The model has the following two outputs:

- **pred_logits**: This is a [batch_size, num_queries, num_classes] tensor of data type float32. The
tensor contains probability values of each class.
- **pred_boxes**: This is a [batch_size, num_queries, 4] tensor of data type float32. The tensor
represents the 2D bounding box coordinates in the format of [center_x, center_y, width, height].

#### 25~26. Re-Identification / Retail Item Recognition

These models are trained to extract the embedding vector from an image. The image is the cropped area of a
bounding box from a primary-gie task, like people detection by `PeopleNet Transformer` or retail item detection
by `Retail Object Detection`. These embedding extraction models are typically arranged
as the secondary GIE module in a Deepstream pipeline.

##### Re-Identification uses ResNet50 backbone.
The output layer is:
- **fc_pred**: This is a [batch_size, embedding_size] tensor of data type float32. The tensor
contains the embedding vector of size `embedding_size = 256`.

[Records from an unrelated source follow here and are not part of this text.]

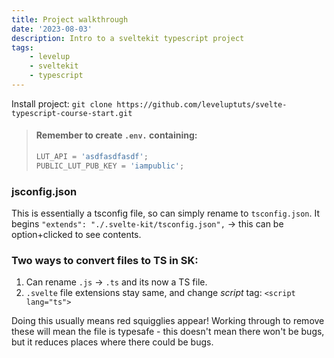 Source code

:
 ```yaml
---
title: Project walkthrough
date: '2023-08-03'
description: Intro to a sveltekit typescript project
tags:
    - levelup
    - sveltekit
    - typescript
---
```


Install project: `git clone https://github.com/leveluptuts/svelte-typescript-course-start.git`

> #### Remember to create `.env.` containing:
>
> ```javascript
> LUT_API = 'asdfasdfasdf';
> PUBLIC_LUT_PUB_KEY = 'iampublic';
> ```

### jsconfig.json

This is essentially a tsconfig file, so can simply rename to `tsconfig.json`.
It begins `"extends": "./.svelte-kit/tsconfig.json",` -> this can be option+clicked to see contents.

### Two ways to convert files to TS in SK:

1. Can rename `.js` -> `.ts` and its now a TS file.
2. `.svelte` file extensions stay same, and change _script_ tag: `<script lang="ts">`

Doing this usually means red squigglies appear! Working through to remove these will mean the file is typesafe - this doesn't mean there won't be bugs, but it reduces places where there could be bugs.
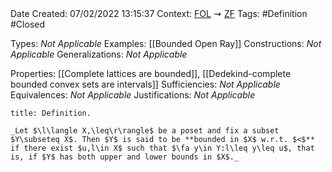 <br />
<br />

Date Created: 07/02/2022 13:15:37
Context: [$\textrm{FOL}$](obsidian://open?file=First%20Order%20Logic)$\,\,\rightsquigarrow\,\,$[$\textrm{ZF}$](obsidian://open?file=Zermelo-Fraenkel%20Set%20Theory)
Tags: #Definition #Closed 

Types: _Not Applicable_
Examples: [[Bounded Open Ray]]
Constructions: _Not Applicable_
Generalizations: _Not Applicable_

Properties: [[Complete lattices are bounded]], [[Dedekind-complete bounded convex sets are intervals]]
Sufficiencies: _Not Applicable_
Equivalences: _Not Applicable_
Justifications: _Not Applicable_

``` ad-Definition
title: Definition.

_Let $\l\langle X,\leq\r\rangle$ be a poset and fix a subset $Y\subseteq X$. Then $Y$ is said to be **bounded in $X$ w.r.t. $<$** if there exist $u,l\in X$ such that $\fa y\in Y:l\leq y\leq u$, that is, if $Y$ has both upper and lower bounds in $X$._

```
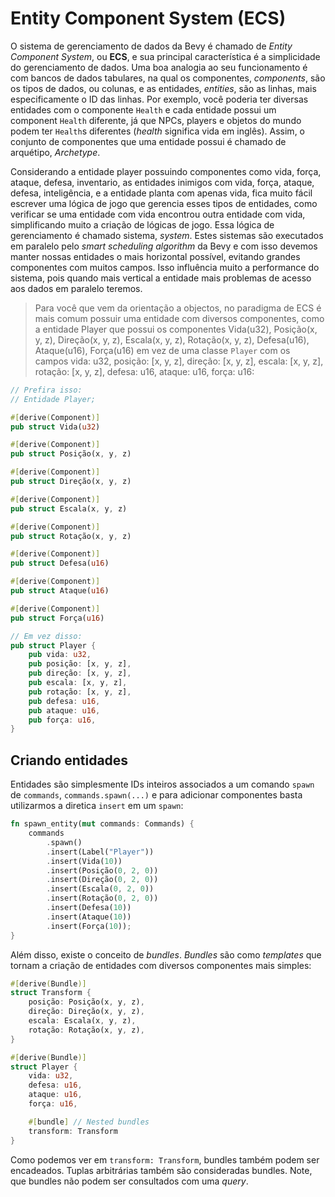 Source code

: # Entity Component System (ECS)

O sistema de gerenciamento de dados da Bevy é chamado de *Entity Component System*, ou **ECS**, e sua principal característica é a simplicidade do gerenciamento de dados. Uma boa analogia ao seu funcionamento é com bancos de dados tabulares, na qual os componentes, *components*, são os tipos de dados, ou colunas, e as entidades, *entities*, são as linhas, mais especificamente o ID das linhas. Por exemplo, você poderia ter diversas entidades com o componente `Health` e cada entidade possui um component `Health` diferente, já que NPCs, players e objetos do mundo podem ter `Health`s diferentes (*health* significa vida em inglês). Assim, o conjunto de componentes que uma entidade possui é chamado de arquétipo, *Archetype*.

Considerando a entidade player possuindo componentes como vida, força, ataque, defesa, inventario, as entidades inimigos com vida, força, ataque, defesa, inteligência, e a entidade planta com apenas vida, fica muito fácil escrever uma lógica de jogo que gerencia esses tipos de entidades, como verificar se uma entidade com vida encontrou outra entidade com vida, simplificando muito a criação de lógicas de jogo. Essa lógica de gerenciamento é chamado sistema, *system*. Estes sistemas são executados em paralelo pelo *smart scheduling algorithm* da Bevy e com isso devemos manter nossas entidades o mais horizontal possível, evitando grandes componentes com muitos campos. Isso influência muito a performance do sistema, pois quando mais vertical a entidade mais problemas de acesso aos dados em paralelo teremos.

> Para você que vem da orientação a objectos, no paradigma de ECS é mais comum possuir uma entidade com diversos componentes, como a entidade Player que possui os componentes Vida(u32), Posição(x, y, z), Direção(x, y, z), Escala(x, y, z), Rotação(x, y, z), Defesa(u16), Ataque(u16), Força(u16) em vez de uma classe `Player` com os campos vida: u32, posição: [x, y, z], direção: [x, y, z], escala: [x, y, z], rotação: [x, y, z], defesa: u16, ataque: u16, força: u16:

```rust
// Prefira isso:
// Entidade Player;

#[derive(Component)]
pub struct Vida(u32)

#[derive(Component)]
pub struct Posição(x, y, z)

#[derive(Component)]
pub struct Direção(x, y, z)

#[derive(Component)]
pub struct Escala(x, y, z)

#[derive(Component)]
pub struct Rotação(x, y, z)

#[derive(Component)]
pub struct Defesa(u16)

#[derive(Component)]
pub struct Ataque(u16)

#[derive(Component)]
pub struct Força(u16)

// Em vez disso:
pub struct Player {
    pub vida: u32, 
    pub posição: [x, y, z], 
    pub direção: [x, y, z], 
    pub escala: [x, y, z], 
    pub rotação: [x, y, z], 
    pub defesa: u16, 
    pub ataque: u16, 
    pub força: u16,
}

```

## Criando entidades

Entidades são simplesmente IDs inteiros associados a um comando `spawn` de `commands`, `commands.spawn(...)` e para adicionar componentes basta utilizarmos a diretica `insert` em um `spawn`:

```rust
fn spawn_entity(mut commands: Commands) {
    commands
        .spawn()
        .insert(Label("Player"))
        .insert(Vida(10))
        .insert(Posição(0, 2, 0))
        .insert(Direção(0, 2, 0))
        .insert(Escala(0, 2, 0))
        .insert(Rotação(0, 2, 0))
        .insert(Defesa(10))
        .insert(Ataque(10))
        .insert(Força(10));
}
```

Além disso, existe o conceito de *bundles*. *Bundles* são como *templates* que tornam a criação de entidades com diversos componentes mais simples:

```rust
#[derive(Bundle)]
struct Transform {
    posição: Posição(x, y, z),
    direção: Direção(x, y, z),
    escala: Escala(x, y, z),
    rotação: Rotação(x, y, z),
}

#[derive(Bundle)]
struct Player {
    vida: u32, 
    defesa: u16, 
    ataque: u16, 
    força: u16,

    #[bundle] // Nested bundles
    transform: Transform
}
```

Como podemos ver em `transform: Transform`, bundles também podem ser encadeados. Tuplas arbitrárias também são consideradas bundles. Note, que bundles não podem ser consultados com uma *query*. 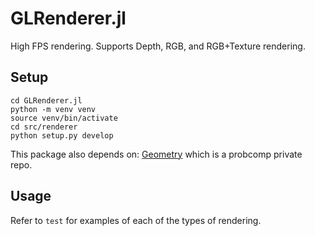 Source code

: # GLRenderer.jl
High FPS rendering. Supports Depth, RGB, and RGB+Texture rendering.

## Setup 
```
cd GLRenderer.jl
python -m venv venv
source venv/bin/activate
cd src/renderer
python setup.py develop
```

This package also depends on: [Geometry](https://github.com/probcomp/Geometry) which is a probcomp private repo.

## Usage

Refer to `test` for examples of each of the types of rendering.
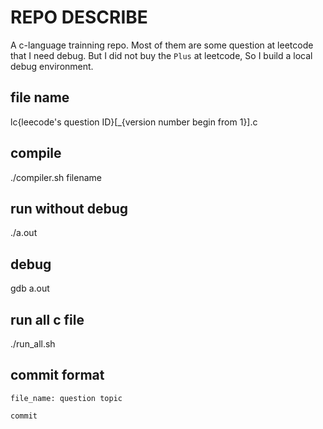 # REPO DESCRIBE
A c-language trainning repo.
Most of them are some question at leetcode that I need debug.
But I did not buy the `Plus` at leetcode, So I build a local debug environment.

## file name
lc{leecode's question ID}[\_{version number begin from 1}].c

## compile
./compiler.sh filename

## run without debug
./a.out

## debug
gdb a.out

## run all c file
./run_all.sh

## commit format
```git commit
file_name: question topic

commit
```
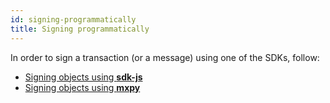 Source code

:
 ```yaml
---
id: signing-programmatically
title: Signing programmatically
---
```


In order to sign a transaction (or a message) using one of the SDKs, follow: 
 - [Signing objects using **sdk-js**](/sdk-and-tools/sdk-js/sdk-js-cookbook#signing-objects)
 - [Signing objects using **mxpy**](/sdk-and-tools/mxpy/mxpy-cookbook#signing-objects)
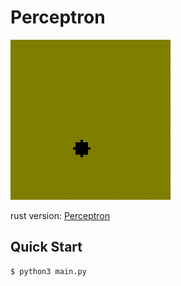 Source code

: # Perceptron

![demo](./demo.gif)

rust version: [Perceptron](https://github.com/SIGMazer/perceptron)

## Quick Start

```console
$ python3 main.py 
```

##### Retail Item Recognition uses ResNet101 backbone.
The output layer is:
- **outputs**: This is a [batch_size, 2048] tensor of data type float32. The tensor contains the embedding
vector of size `2048`.

#### 27~28. OCDNet / OCRNet

##### OCDNet output layer
- **pred**:This is a [batchSize, H, W , 1] float tensor containing the probability of a pixel belongs to text
##### OCRNet output layer
- **output_prob**:This is a [batchSize, W/4] float tensor containing the confidence of each character in the text
- **output_id**:This is a [batchSize, W/4] integer tensor containing each character index of the text. This index can be mapped to character through the OCRNet charater list

## FAQ

### Measure The Inference Perf

```CQL
# 1. Build TensorRT Engine through this smample, for example, build YoloV3 with batch_size=2
./ds-tao -c pgie_yolov3_tao_config.txt -i /opt/nvidia/deepstream/deepstream/samples/streams/sample_720p.h264 -b 2
## after this is done, it will generate the TRT engine file under models/$(MODEL), e.g. models/yolov3/ for above command.
# 2. Measure the Inference Perf with trtexec, following above example
cd models/yolov3/
trtexec --batch=2 --useSpinWait --loadEngine=yolo_resnet18.etlt_b2_gpu0_fp16.engine
## then you can find the per *BATCH* inference time in the trtexec output log
```

### About misc folder

```CQL
# The files in the folder are used by TAO dev blogs:
## 1. Training State-Of-The-Art Models for Classification and Object Detection with NVIDIA TAO Toolkit
## 2. Real time vehicle license plate detection and recognition using NVIDIA TAO Toolkit
```
## Others Models

There are some special models which are not exactly detector, classifier or segmetation. The sample application of these special models are put in apps/tao_others. These samples should run on DeepStream 6.1 or above versions. Please refer to apps/tao_others/README.md document for details.

## Graph Composer Samples

Some special models needs special deepstream pipeline for running. The deepstream sample graphs for them are put in graphs/tao_others. Please refer to graphs/README.md file for more details.

## Known issues

1. For some yolo models, some layers of the models should use FP32 precision. This is a network characteristics that the accuracy drops rapidly when maximum layers are run in INT8 precision. Please refer the [layer-device-precision](https://docs.nvidia.com/metropolis/deepstream/dev-guide/text/DS_plugin_gst-nvinfer.html) for more details.
2. Currently the citySemSegFormer model only supports batch-size 1.